Reputation: 754
This question is about Rails 3.2 and a bit more complicated than the title suggests.
Say we have a Pages controller, with all the RESTful actions. This web app can create pages, display, edit and delete existing ones, and list all of the existing pages.
Under the new action, I have some code like
@page = Page.new
So, when the user visits /pages/new, and fill the form_for(@page) do..end stuff, will the input data get saved to @page? For instance, if title and content are the page model attributes, will @page.title and @page.content return an error or display what we are seeking for? Or will the form_for directly save the values onto params?
If later is the case, why do we declare @page in new action? Is it there so that form_for could infer that Rails is about to create a new Page model object rather than an existing one?
Hopefully, that wasn't too confusing. :P
Upvotes: 1
Views: 177
Reputation: 10592
You can have a form for a class just by writing
form_for :post
In Rails it is a convention to make a form with
form_for @post
because then you can render the same form
partial for new
, create
(on validation errors) edit
, and update
(on validation error) actions.

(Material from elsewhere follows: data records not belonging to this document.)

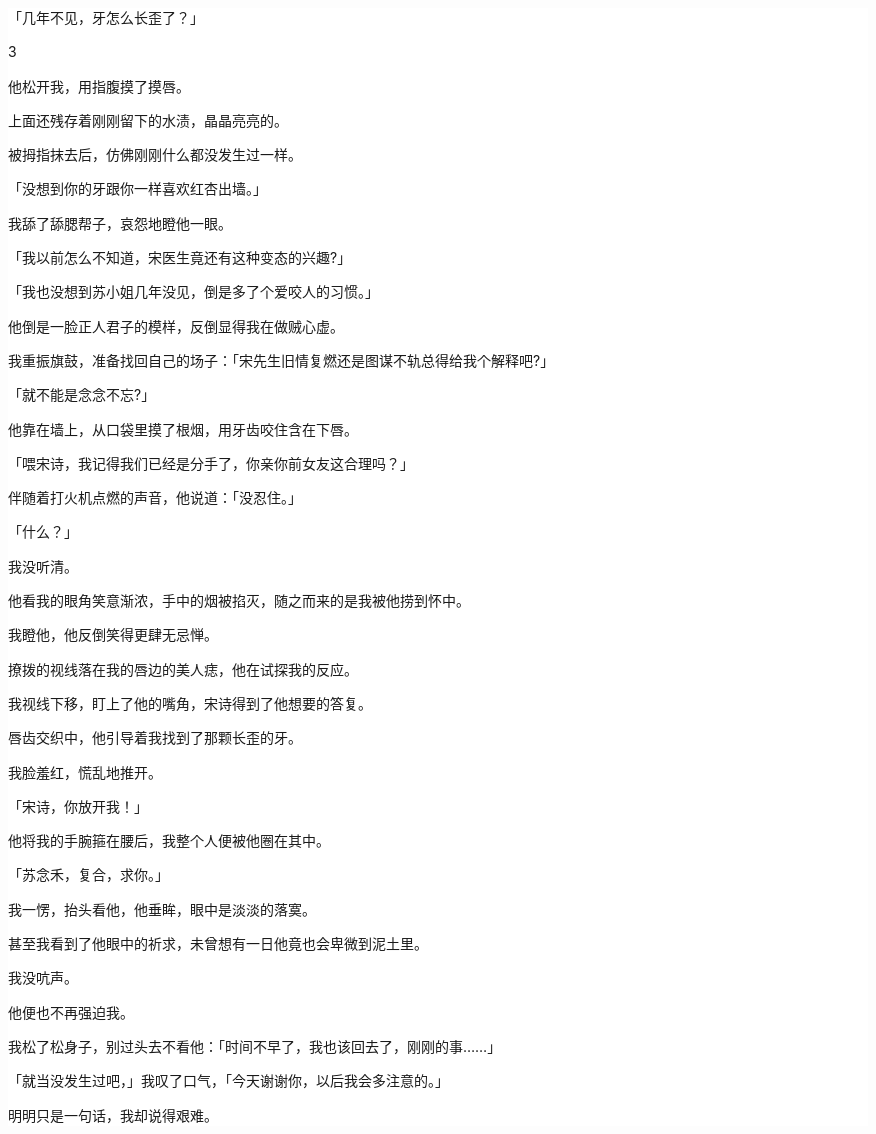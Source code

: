 「几年不见，牙怎么长歪了？」

3

他松开我，用指腹摸了摸唇。

上面还残存着刚刚留下的水渍，晶晶亮亮的。

被拇指抹去后，仿佛刚刚什么都没发生过一样。

「没想到你的牙跟你一样喜欢红杏出墙。」

我舔了舔腮帮子，哀怨地瞪他一眼。

「我以前怎么不知道，宋医生竟还有这种变态的兴趣?」

「我也没想到苏小姐几年没见，倒是多了个爱咬人的习惯。」

他倒是一脸正人君子的模样，反倒显得我在做贼心虚。

我重振旗鼓，准备找回自己的场子：「宋先生旧情复燃还是图谋不轨总得给我个解释吧?」

「就不能是念念不忘?」

他靠在墙上，从口袋里摸了根烟，用牙齿咬住含在下唇。

「喂宋诗，我记得我们已经是分手了，你亲你前女友这合理吗？」

伴随着打火机点燃的声音，他说道：「没忍住。」

「什么？」

我没听清。

他看我的眼角笑意渐浓，手中的烟被掐灭，随之而来的是我被他捞到怀中。

我瞪他，他反倒笑得更肆无忌惮。

撩拨的视线落在我的唇边的美人痣，他在试探我的反应。

我视线下移，盯上了他的嘴角，宋诗得到了他想要的答复。

唇齿交织中，他引导着我找到了那颗长歪的牙。

我脸羞红，慌乱地推开。

「宋诗，你放开我！」

他将我的手腕箍在腰后，我整个人便被他圈在其中。

「苏念禾，复合，求你。」

我一愣，抬头看他，他垂眸，眼中是淡淡的落寞。

甚至我看到了他眼中的祈求，未曾想有一日他竟也会卑微到泥土里。

我没吭声。

他便也不再强迫我。

我松了松身子，别过头去不看他：「时间不早了，我也该回去了，刚刚的事……」

「就当没发生过吧，」我叹了口气，「今天谢谢你，以后我会多注意的。」

明明只是一句话，我却说得艰难。
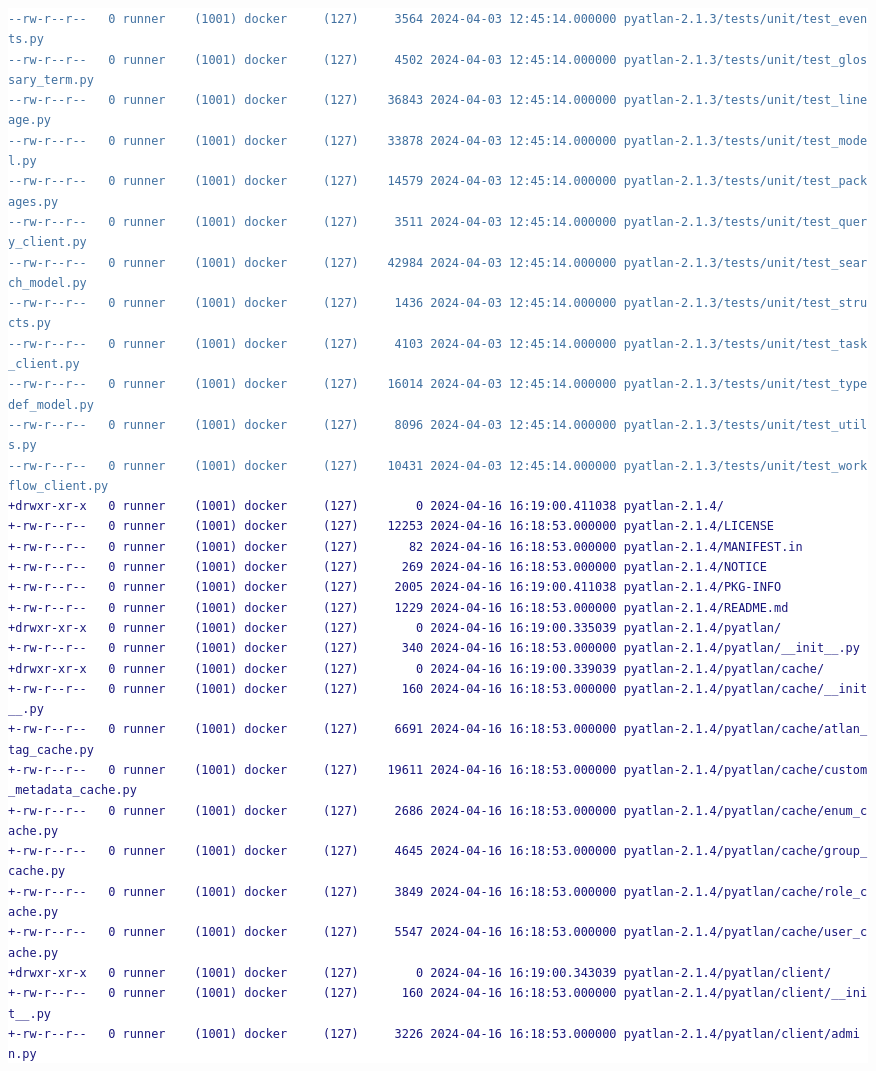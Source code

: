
 ```diff
--rw-r--r--   0 runner    (1001) docker     (127)     3564 2024-04-03 12:45:14.000000 pyatlan-2.1.3/tests/unit/test_events.py
--rw-r--r--   0 runner    (1001) docker     (127)     4502 2024-04-03 12:45:14.000000 pyatlan-2.1.3/tests/unit/test_glossary_term.py
--rw-r--r--   0 runner    (1001) docker     (127)    36843 2024-04-03 12:45:14.000000 pyatlan-2.1.3/tests/unit/test_lineage.py
--rw-r--r--   0 runner    (1001) docker     (127)    33878 2024-04-03 12:45:14.000000 pyatlan-2.1.3/tests/unit/test_model.py
--rw-r--r--   0 runner    (1001) docker     (127)    14579 2024-04-03 12:45:14.000000 pyatlan-2.1.3/tests/unit/test_packages.py
--rw-r--r--   0 runner    (1001) docker     (127)     3511 2024-04-03 12:45:14.000000 pyatlan-2.1.3/tests/unit/test_query_client.py
--rw-r--r--   0 runner    (1001) docker     (127)    42984 2024-04-03 12:45:14.000000 pyatlan-2.1.3/tests/unit/test_search_model.py
--rw-r--r--   0 runner    (1001) docker     (127)     1436 2024-04-03 12:45:14.000000 pyatlan-2.1.3/tests/unit/test_structs.py
--rw-r--r--   0 runner    (1001) docker     (127)     4103 2024-04-03 12:45:14.000000 pyatlan-2.1.3/tests/unit/test_task_client.py
--rw-r--r--   0 runner    (1001) docker     (127)    16014 2024-04-03 12:45:14.000000 pyatlan-2.1.3/tests/unit/test_typedef_model.py
--rw-r--r--   0 runner    (1001) docker     (127)     8096 2024-04-03 12:45:14.000000 pyatlan-2.1.3/tests/unit/test_utils.py
--rw-r--r--   0 runner    (1001) docker     (127)    10431 2024-04-03 12:45:14.000000 pyatlan-2.1.3/tests/unit/test_workflow_client.py
+drwxr-xr-x   0 runner    (1001) docker     (127)        0 2024-04-16 16:19:00.411038 pyatlan-2.1.4/
+-rw-r--r--   0 runner    (1001) docker     (127)    12253 2024-04-16 16:18:53.000000 pyatlan-2.1.4/LICENSE
+-rw-r--r--   0 runner    (1001) docker     (127)       82 2024-04-16 16:18:53.000000 pyatlan-2.1.4/MANIFEST.in
+-rw-r--r--   0 runner    (1001) docker     (127)      269 2024-04-16 16:18:53.000000 pyatlan-2.1.4/NOTICE
+-rw-r--r--   0 runner    (1001) docker     (127)     2005 2024-04-16 16:19:00.411038 pyatlan-2.1.4/PKG-INFO
+-rw-r--r--   0 runner    (1001) docker     (127)     1229 2024-04-16 16:18:53.000000 pyatlan-2.1.4/README.md
+drwxr-xr-x   0 runner    (1001) docker     (127)        0 2024-04-16 16:19:00.335039 pyatlan-2.1.4/pyatlan/
+-rw-r--r--   0 runner    (1001) docker     (127)      340 2024-04-16 16:18:53.000000 pyatlan-2.1.4/pyatlan/__init__.py
+drwxr-xr-x   0 runner    (1001) docker     (127)        0 2024-04-16 16:19:00.339039 pyatlan-2.1.4/pyatlan/cache/
+-rw-r--r--   0 runner    (1001) docker     (127)      160 2024-04-16 16:18:53.000000 pyatlan-2.1.4/pyatlan/cache/__init__.py
+-rw-r--r--   0 runner    (1001) docker     (127)     6691 2024-04-16 16:18:53.000000 pyatlan-2.1.4/pyatlan/cache/atlan_tag_cache.py
+-rw-r--r--   0 runner    (1001) docker     (127)    19611 2024-04-16 16:18:53.000000 pyatlan-2.1.4/pyatlan/cache/custom_metadata_cache.py
+-rw-r--r--   0 runner    (1001) docker     (127)     2686 2024-04-16 16:18:53.000000 pyatlan-2.1.4/pyatlan/cache/enum_cache.py
+-rw-r--r--   0 runner    (1001) docker     (127)     4645 2024-04-16 16:18:53.000000 pyatlan-2.1.4/pyatlan/cache/group_cache.py
+-rw-r--r--   0 runner    (1001) docker     (127)     3849 2024-04-16 16:18:53.000000 pyatlan-2.1.4/pyatlan/cache/role_cache.py
+-rw-r--r--   0 runner    (1001) docker     (127)     5547 2024-04-16 16:18:53.000000 pyatlan-2.1.4/pyatlan/cache/user_cache.py
+drwxr-xr-x   0 runner    (1001) docker     (127)        0 2024-04-16 16:19:00.343039 pyatlan-2.1.4/pyatlan/client/
+-rw-r--r--   0 runner    (1001) docker     (127)      160 2024-04-16 16:18:53.000000 pyatlan-2.1.4/pyatlan/client/__init__.py
+-rw-r--r--   0 runner    (1001) docker     (127)     3226 2024-04-16 16:18:53.000000 pyatlan-2.1.4/pyatlan/client/admin.py
```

That's why you need to initialize an new "empty" object in new action - to keep the interface uniform.
Upvotes: 3
Reputation: 36860
It's so that form_for displays ah empty page and the form_for ... because it has an empty object for reference ... can infer from the model how the form should be constructed.
This explains it in some detail...
http://api.rubyonrails.org/classes/ActionView/Helpers/FormHelper.html#method-i-form_for
Instance variables like @page don't persist after the page is rendered so when the form data is returned you'll be using that form data to create a new page object in your controller logic.
Typically if you can't save the new object because of validation errors, you will re-render the form page with the unsaved object instance, so the field will show the data the user entered and the user can correct any problems.